◆ What you are asked to do:
Copy each line of the entries below that contains the string "unicoeye".

======

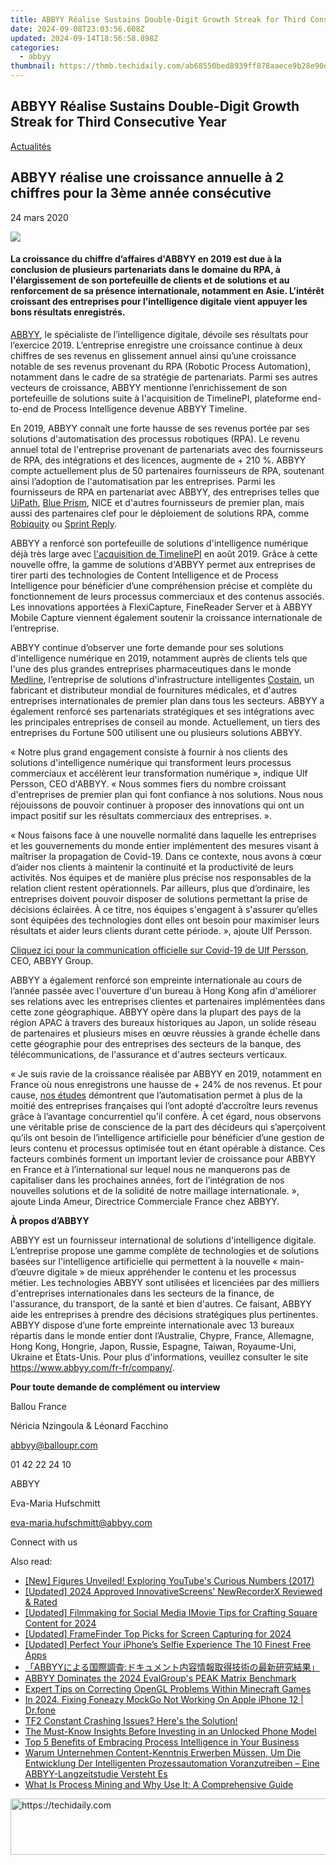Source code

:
 ```yaml
---
title: ABBYY Réalise Sustains Double-Digit Growth Streak for Third Consecutive Year
date: 2024-09-08T23:03:56.608Z
updated: 2024-09-14T18:56:58.898Z
categories:
  - abbyy
thumbnail: https://thmb.techidaily.com/ab68550bed8939ff878aaece9b28e90d8b0465006aaa80a48dab2ef20ecc47cd.jpg
---
```


## ABBYY Réalise Sustains Double-Digit Growth Streak for Third Consecutive Year

[Actualités](https://tools.techidaily.com/abbyy/products/)

## ABBYY réalise une croissance annuelle à 2 chiffres pour la 3ème année consécutive

24 mars 2020

![](https://content.abbyy.com/-/media/project/abbyy/abbyy/branchtemplates/shutterstock_1272462163_1296-x-729.jpg?h=729&iar=0&w=1296)

#### La croissance du chiffre d’affaires d'ABBYY en 2019 est due à la conclusion de plusieurs partenariats dans le domaine du RPA, à l'élargissement de son portefeuille de clients et de solutions et au renforcement de sa présence internationale, notamment en Asie. L’intérêt croissant des entreprises pour l’intelligence digitale vient appuyer les bons résultats enregistrés.

  
[ABBYY](https://tools.techidaily.com/abbyy/products/), le spécialiste de l’intelligence digitale, dévoile ses résultats pour l’exercice 2019\. L’entreprise enregistre une croissance continue à deux chiffres de ses revenus en glissement annuel ainsi qu’une croissance notable de ses revenus provenant du RPA (Robotic Process Automation), notamment dans le cadre de sa stratégie de partenariats. Parmi ses autres vecteurs de croissance, ABBYY mentionne l’enrichissement de son portefeuille de solutions suite à l'acquisition de TimelinePI, plateforme end-to-end de Process Intelligence devenue ABBYY Timeline.

En 2019, ABBYY connaît une forte hausse de ses revenus portée par ses solutions d'automatisation des processus robotiques (RPA). Le revenu annuel total de l'entreprise provenant de partenariats avec des fournisseurs de RPA, des intégrations et des licences, augmente de + 210 %. ABBYY compte actuellement plus de 50 partenaires fournisseurs de RPA, soutenant ainsi l’adoption de l'automatisation par les entreprises. Parmi les fournisseurs de RPA en partenariat avec ABBYY, des entreprises telles que [UiPath](https://tools.techidaily.com/abbyy/products/), [Blue Prism](https://tools.techidaily.com/abbyy/products/), NICE et d'autres fournisseurs de premier plan, mais aussi des partenaires clef pour le déploiement de solutions RPA, comme [Robiquity](https://tools.techidaily.com/abbyy/products/) ou [Sprint Reply](https://tools.techidaily.com/abbyy/products/).

ABBYY a renforcé son portefeuille de solutions d'intelligence numérique déjà très large avec [l'acquisition de TimelinePI](https://tools.techidaily.com/abbyy/products/) en août 2019\. Grâce à cette nouvelle offre, la gamme de solutions d'ABBYY permet aux entreprises de tirer parti des technologies de Content Intelligence et de Process Intelligence pour bénéficier d’une compréhension précise et complète du fonctionnement de leurs processus commerciaux et des contenus associés. Les innovations apportées à FlexiCapture, FineReader Server et à ABBYY Mobile Capture viennent également soutenir la croissance internationale de l’entreprise.

ABBYY continue d’observer une forte demande pour ses solutions d'intelligence numérique en 2019, notamment auprès de clients tels que l'une des plus grandes entreprises pharmaceutiques dans le monde [Medline](https://shop-links.co/link/?exclusive=1&publisher_slug=itechdaily19598&url=https%3A%2F%2Fsearchenterpriseai.techtarget.com%2Ffeature%2FMedline-streamlines-workflow-by-automating-accounts-payable+%22Medline%22), l’entreprise de solutions d'infrastructure intelligentes [Costain](https://tools.techidaily.com/abbyy/products/), un fabricant et distributeur mondial de fournitures médicales, et d'autres entreprises internationales de premier plan dans tous les secteurs. ABBYY a également renforcé ses partenariats stratégiques et ses intégrations avec les principales entreprises de conseil au monde. Actuellement, un tiers des entreprises du Fortune 500 utilisent une ou plusieurs solutions ABBYY.

« Notre plus grand engagement consiste à fournir à nos clients des solutions d'intelligence numérique qui transforment leurs processus commerciaux et accélèrent leur transformation numérique », indique Ulf Persson, CEO d'ABBYY. « Nous sommes fiers du nombre croissant d'entreprises de premier plan qui font confiance à nos solutions. Nous nous réjouissons de pouvoir continuer à proposer des innovations qui ont un impact positif sur les résultats commerciaux des entreprises. ».

« Nous faisons face à une nouvelle normalité dans laquelle les entreprises et les gouvernements du monde entier implémentent des mesures visant à maîtriser la propagation de Covid-19\. Dans ce contexte, nous avons à cœur d’aider nos clients à maintenir la continuité et la productivité de leurs activités. Nos équipes et de manière plus précise nos responsables de la relation client restent opérationnels. Par ailleurs, plus que d’ordinaire, les entreprises doivent pouvoir disposer de solutions permettant la prise de décisions éclairées. À ce titre, nos équipes s'engagent à s'assurer qu’elles sont équipées des technologies dont elles ont besoin pour maximiser leurs résultats et aider leurs clients durant cette période. », ajoute Ulf Persson.

[Cliquez ici pour la communication officielle sur Covid-19 de Ulf Persson](https://tools.techidaily.com/abbyy/products/), CEO, ABBYY Group.

ABBYY a également renforcé son empreinte internationale au cours de l’année passée avec l'ouverture d'un bureau à Hong Kong afin d'améliorer ses relations avec les entreprises clientes et partenaires implémentées dans cette zone géographique. ABBYY opère dans la plupart des pays de la région APAC à travers des bureaux historiques au Japon, un solide réseau de partenaires et plusieurs mises en œuvre réussies à grande échelle dans cette géographie pour des entreprises des secteurs de la banque, des télécommunications, de l'assurance et d'autres secteurs verticaux.

« Je suis ravie de la croissance réalisée par ABBYY en 2019, notamment en France où nous enregistrons une hausse de + 24% de nos revenus. Et pour cause, [nos études](https://tools.techidaily.com/abbyy/products/) démontrent que l’automatisation permet à plus de la moitié des entreprises françaises qui l’ont adopté d’accroître leurs revenus grâce à l’avantage concurrentiel qu’il confère. À cet égard, nous observons une véritable prise de conscience de la part des décideurs qui s’aperçoivent qu’ils ont besoin de l’intelligence artificielle pour bénéficier d’une gestion de leurs contenu et processus optimisée tout en étant opérable à distance. Ces facteurs combinés forment un important levier de croissance pour ABBYY en France et à l’international sur lequel nous ne manquerons pas de capitaliser dans les prochaines années, fort de l’intégration de nos nouvelles solutions et de la solidité de notre maillage internationale. », ajoute Linda Ameur, Directrice Commerciale France chez ABBYY.

  
**À propos d’ABBYY**

ABBYY est un fournisseur international de solutions d'intelligence digitale. L’entreprise propose une gamme complète de technologies et de solutions basées sur l'intelligence artificielle qui permettent à la nouvelle « main-d’œuvre digitale » de mieux appréhender le contenu et les processus métier. Les technologies ABBYY sont utilisées et licenciées par des milliers d'entreprises internationales dans les secteurs de la finance, de l'assurance, du transport, de la santé et bien d'autres. Ce faisant, ABBYY aide les entreprises à prendre des décisions stratégiques plus pertinentes. ABBYY dispose d’une forte empreinte internationale avec 13 bureaux répartis dans le monde entier dont l’Australie, Chypre, France, Allemagne, Hong Kong, Hongrie, Japon, Russie, Espagne, Taiwan, Royaume-Uni, Ukraine et États-Unis. Pour plus d'informations, veuillez consulter le site <https://www.abbyy.com/fr-fr/company/>.

**Pour toute demande de complément ou interview**

Ballou France

Néricia Nzingoula & Léonard Facchino

abbyy@balloupr.com

01 42 22 24 10

ABBYY

Eva-Maria Hufschmitt

eva-maria.hufschmitt@abbyy.com

Connect with us

<ins class="adsbygoogle"
     style="display:block"
     data-ad-format="autorelaxed"
     data-ad-client="ca-pub-7571918770474297"
     data-ad-slot="1223367746"></ins>

<ins class="adsbygoogle"
     style="display:block"
     data-ad-client="ca-pub-7571918770474297"
     data-ad-slot="8358498916"
     data-ad-format="auto"
     data-full-width-responsive="true"></ins>

<span class="atpl-alsoreadstyle">Also read:</span>
<div><ul>
<li><a href="https://youtube-docs.techidaily.com/igures-unveiled-exploring-youtubes-curious-numbers-2017/"><u>[New] Figures Unveiled! Exploring YouTube's Curious Numbers (2017)</u></a></li>
<li><a href="https://visual-screen-recording.techidaily.com/updated-2024-approved-innovativescreens-newrecorderx-reviewed-and-rated/"><u>[Updated] 2024 Approved InnovativeScreens' NewRecorderX Reviewed & Rated</u></a></li>
<li><a href="https://instagram-videos.techidaily.com/updated-filmmaking-for-social-media-imovie-tips-for-crafting-square-content-for-2024/"><u>[Updated] Filmmaking for Social Media IMovie Tips for Crafting Square Content for 2024</u></a></li>
<li><a href="https://screen-recording.techidaily.com/updated-framefinder-top-picks-for-screen-capturing-for-2024/"><u>[Updated] FrameFinder Top Picks for Screen Capturing for 2024</u></a></li>
<li><a href="https://extra-support.techidaily.com/updated-perfect-your-iphones-selfie-experience-the-10-finest-free-apps/"><u>[Updated] Perfect Your iPhone’s Selfie Experience The 10 Finest Free Apps</u></a></li>
<li><a href="https://solve-marvelous.techidaily.com/1724312994221-abbyy/"><u>「ABBYYによる国際調査:ドキュメント内容情報取得技術の最新研究結果」</u></a></li>
<li><a href="https://solve-marvelous.techidaily.com/abbyy-dominates-the-2024-evalgroups-peak-matrix-benchmark/"><u>ABBYY Dominates the 2024 EvalGroup's PEAK Matrix Benchmark</u></a></li>
<li><a href="https://win-howtos.techidaily.com/expert-tips-on-correcting-opengl-problems-within-minecraft-games/"><u>Expert Tips on Correcting OpenGL Problems Within Minecraft Games</u></a></li>
<li><a href="https://review-topics.techidaily.com/in-2024-fixing-foneazy-mockgo-not-working-on-apple-iphone-12-drfone-by-drfone-virtual-ios/"><u>In 2024, Fixing Foneazy MockGo Not Working On Apple iPhone 12 | Dr.fone</u></a></li>
<li><a href="https://win-answers.techidaily.com/1722991069716-tf2-constant-crashing-issues-heres-the-solution/"><u>TF2 Constant Crashing Issues? Here's the Solution!</u></a></li>
<li><a href="https://buynow-marvelous.techidaily.com/the-must-know-insights-before-investing-in-an-unlocked-phone-model/"><u>The Must-Know Insights Before Investing in an Unlocked Phone Model</u></a></li>
<li><a href="https://solve-marvelous.techidaily.com/top-5-benefits-of-embracing-process-intelligence-in-your-business/"><u>Top 5 Benefits of Embracing Process Intelligence in Your Business</u></a></li>
<li><a href="https://solve-marvelous.techidaily.com/warum-unternehmen-content-kenntnis-erwerben-mussen-um-die-entwicklung-der-intelligenten-prozessautomation-voranzutreiben-eine-abbyy-langzeitstudie-versteht-17/"><u>Warum Unternehmen Content-Kenntnis Erwerben Müssen, Um Die Entwicklung Der Intelligenten Prozessautomation Voranzutreiben – Eine ABBYY-Langzeitstudie Versteht Es</u></a></li>
<li><a href="https://solve-marvelous.techidaily.com/what-is-process-mining-and-why-use-it-a-comprehensive-guide/"><u>What Is Process Mining and Why Use It: A Comprehensive Guide</u></a></li>
</ul></div>

<!-- affiliate ads begin -->
<a href="https://unicoeye.pxf.io/c/5597632/2134234/18498" target="_top" id="2134234">
  <img src="//a.impactradius-go.com/display-ad/18498-2134234" border="0" alt="https://techidaily.com" width="728" height="90"/>
</a>
<img height="0" width="0" src="https://unicoeye.pxf.io/i/5597632/2134234/18498" style="position:absolute;visibility:hidden;" border="0" />
<!-- affiliate ads end -->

======

◆ Task solution:
<a href="https://unicoeye.pxf.io/c/5597632/2134234/18498" target="_top" id="2134234">
<img height="0" width="0" src="https://unicoeye.pxf.io/i/5597632/2134234/18498" style="position:absolute;visibility:hidden;" border="0" />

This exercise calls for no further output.